### Exercise instructions
Among the lines of the records, find all that carry the word "literature" and copy them.

### Exercise data

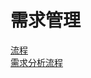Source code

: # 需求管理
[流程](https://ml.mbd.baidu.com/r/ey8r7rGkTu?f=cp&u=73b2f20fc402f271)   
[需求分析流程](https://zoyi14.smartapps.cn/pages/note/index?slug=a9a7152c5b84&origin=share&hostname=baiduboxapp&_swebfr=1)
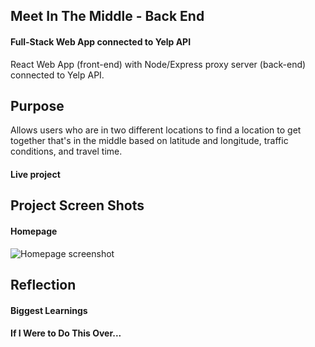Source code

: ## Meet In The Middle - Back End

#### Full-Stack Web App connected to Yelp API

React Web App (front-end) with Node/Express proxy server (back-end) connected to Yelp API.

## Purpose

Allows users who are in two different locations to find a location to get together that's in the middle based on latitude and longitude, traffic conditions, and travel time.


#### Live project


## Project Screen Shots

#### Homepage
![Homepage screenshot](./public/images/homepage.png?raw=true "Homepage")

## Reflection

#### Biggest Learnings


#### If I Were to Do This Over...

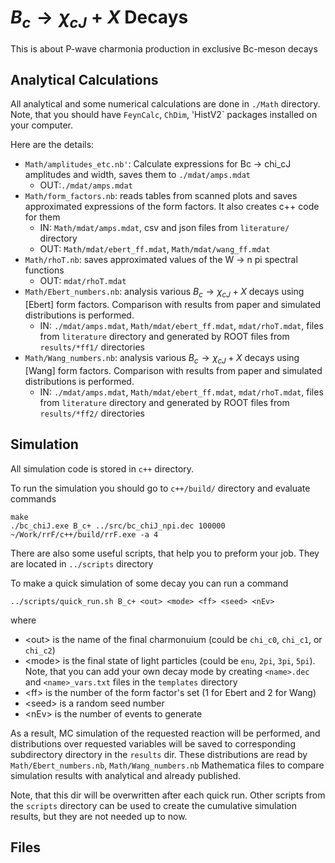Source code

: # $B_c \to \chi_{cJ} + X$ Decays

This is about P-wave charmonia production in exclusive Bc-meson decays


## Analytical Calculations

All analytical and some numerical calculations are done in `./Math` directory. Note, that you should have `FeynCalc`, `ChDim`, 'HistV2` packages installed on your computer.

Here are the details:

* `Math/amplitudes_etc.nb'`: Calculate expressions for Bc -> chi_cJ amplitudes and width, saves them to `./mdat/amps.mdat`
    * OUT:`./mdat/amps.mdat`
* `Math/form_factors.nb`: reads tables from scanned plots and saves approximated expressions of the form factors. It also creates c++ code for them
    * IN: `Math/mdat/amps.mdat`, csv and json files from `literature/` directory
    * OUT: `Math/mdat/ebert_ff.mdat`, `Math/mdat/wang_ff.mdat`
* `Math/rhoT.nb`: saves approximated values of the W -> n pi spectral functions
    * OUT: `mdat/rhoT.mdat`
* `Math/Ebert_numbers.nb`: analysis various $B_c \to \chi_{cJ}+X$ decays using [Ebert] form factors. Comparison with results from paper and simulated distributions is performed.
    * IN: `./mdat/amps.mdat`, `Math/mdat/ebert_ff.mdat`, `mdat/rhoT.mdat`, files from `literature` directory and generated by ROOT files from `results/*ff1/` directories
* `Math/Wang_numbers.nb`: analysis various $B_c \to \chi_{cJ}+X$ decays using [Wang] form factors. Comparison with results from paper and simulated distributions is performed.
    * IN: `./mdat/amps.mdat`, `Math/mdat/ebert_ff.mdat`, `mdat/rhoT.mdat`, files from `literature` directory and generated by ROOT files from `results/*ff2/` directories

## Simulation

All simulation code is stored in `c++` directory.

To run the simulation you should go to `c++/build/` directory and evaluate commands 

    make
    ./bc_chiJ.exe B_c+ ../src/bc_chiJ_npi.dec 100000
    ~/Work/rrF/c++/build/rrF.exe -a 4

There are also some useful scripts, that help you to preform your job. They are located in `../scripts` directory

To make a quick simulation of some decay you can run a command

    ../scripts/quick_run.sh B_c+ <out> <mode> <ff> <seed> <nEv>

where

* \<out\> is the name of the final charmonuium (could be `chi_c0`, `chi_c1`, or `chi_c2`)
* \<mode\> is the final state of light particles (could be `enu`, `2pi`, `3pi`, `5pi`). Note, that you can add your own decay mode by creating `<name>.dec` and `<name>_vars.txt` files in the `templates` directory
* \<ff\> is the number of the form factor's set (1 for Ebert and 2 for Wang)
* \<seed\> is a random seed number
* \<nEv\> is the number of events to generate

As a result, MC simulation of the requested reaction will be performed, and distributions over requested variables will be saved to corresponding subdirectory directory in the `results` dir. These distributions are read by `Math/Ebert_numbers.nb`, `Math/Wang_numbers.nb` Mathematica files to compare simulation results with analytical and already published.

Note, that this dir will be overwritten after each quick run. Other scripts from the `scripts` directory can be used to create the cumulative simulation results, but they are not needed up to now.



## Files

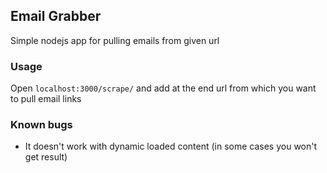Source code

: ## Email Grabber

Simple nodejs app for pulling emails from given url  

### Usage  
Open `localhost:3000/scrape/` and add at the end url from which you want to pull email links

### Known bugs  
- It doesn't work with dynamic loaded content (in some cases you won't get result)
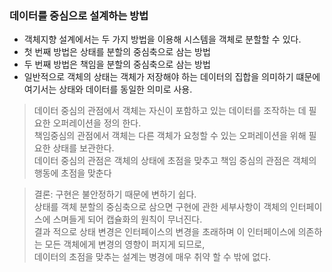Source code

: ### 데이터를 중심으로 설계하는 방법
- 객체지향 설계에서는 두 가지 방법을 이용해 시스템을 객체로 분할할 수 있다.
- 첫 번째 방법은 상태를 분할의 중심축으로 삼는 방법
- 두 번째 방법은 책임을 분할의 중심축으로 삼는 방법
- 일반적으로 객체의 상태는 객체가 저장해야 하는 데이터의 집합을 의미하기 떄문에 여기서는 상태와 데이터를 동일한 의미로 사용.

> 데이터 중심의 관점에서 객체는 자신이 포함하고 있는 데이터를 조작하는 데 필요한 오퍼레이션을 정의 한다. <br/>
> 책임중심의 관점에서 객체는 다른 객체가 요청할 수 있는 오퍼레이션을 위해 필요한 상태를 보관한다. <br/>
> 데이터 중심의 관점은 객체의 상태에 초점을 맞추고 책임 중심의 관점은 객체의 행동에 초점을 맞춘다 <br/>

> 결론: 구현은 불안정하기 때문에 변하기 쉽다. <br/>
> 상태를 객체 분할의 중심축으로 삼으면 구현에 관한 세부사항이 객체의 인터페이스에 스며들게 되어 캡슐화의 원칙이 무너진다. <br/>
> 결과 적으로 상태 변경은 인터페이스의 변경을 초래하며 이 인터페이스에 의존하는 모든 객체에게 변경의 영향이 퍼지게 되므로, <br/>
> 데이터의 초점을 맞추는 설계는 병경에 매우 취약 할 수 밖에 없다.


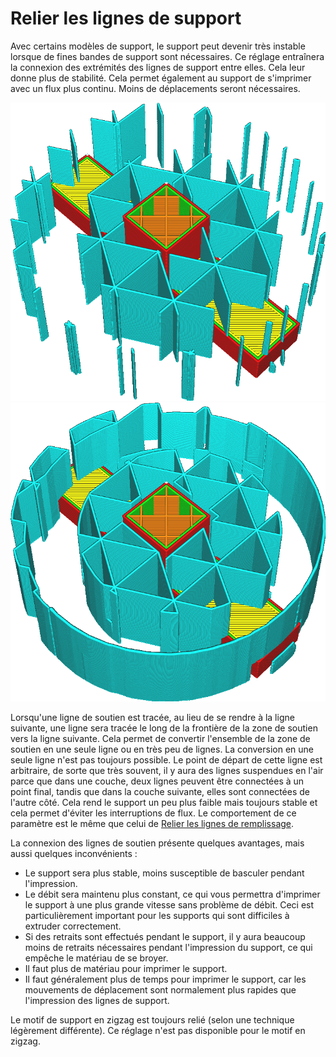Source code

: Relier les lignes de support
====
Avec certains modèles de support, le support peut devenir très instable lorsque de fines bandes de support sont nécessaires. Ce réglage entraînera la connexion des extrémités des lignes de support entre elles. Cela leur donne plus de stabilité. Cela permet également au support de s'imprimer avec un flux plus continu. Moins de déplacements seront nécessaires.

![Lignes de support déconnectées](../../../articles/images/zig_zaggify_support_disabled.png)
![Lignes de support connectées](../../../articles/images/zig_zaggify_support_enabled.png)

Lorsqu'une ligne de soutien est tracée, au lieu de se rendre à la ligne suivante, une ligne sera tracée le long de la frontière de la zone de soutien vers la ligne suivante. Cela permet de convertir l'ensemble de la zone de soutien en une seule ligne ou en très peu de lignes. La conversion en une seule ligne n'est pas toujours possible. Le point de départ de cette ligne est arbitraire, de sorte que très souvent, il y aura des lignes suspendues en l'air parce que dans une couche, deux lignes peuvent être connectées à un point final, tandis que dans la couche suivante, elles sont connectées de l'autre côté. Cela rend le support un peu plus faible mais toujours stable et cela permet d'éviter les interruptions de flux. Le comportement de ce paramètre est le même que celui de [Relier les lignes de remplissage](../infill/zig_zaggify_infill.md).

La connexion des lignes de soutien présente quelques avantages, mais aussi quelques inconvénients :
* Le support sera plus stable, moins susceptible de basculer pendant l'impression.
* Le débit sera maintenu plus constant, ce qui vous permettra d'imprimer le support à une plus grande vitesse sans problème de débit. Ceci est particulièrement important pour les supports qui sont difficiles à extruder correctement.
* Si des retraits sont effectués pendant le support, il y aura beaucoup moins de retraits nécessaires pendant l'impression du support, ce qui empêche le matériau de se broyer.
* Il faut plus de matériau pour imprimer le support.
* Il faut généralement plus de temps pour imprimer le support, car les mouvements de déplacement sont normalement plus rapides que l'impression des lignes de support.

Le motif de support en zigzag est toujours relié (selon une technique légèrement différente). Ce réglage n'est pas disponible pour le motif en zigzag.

### Task output
    * IN: `Math/mdat/amps.mdat`, csv and json files from `literature/` directory
    * IN: `./mdat/amps.mdat`, `Math/mdat/ebert_ff.mdat`, `mdat/rhoT.mdat`, files from `literature` directory and generated by ROOT files from `results/*ff1/` directories
    * IN: `./mdat/amps.mdat`, `Math/mdat/ebert_ff.mdat`, `mdat/rhoT.mdat`, files from `literature` directory and generated by ROOT files from `results/*ff2/` directories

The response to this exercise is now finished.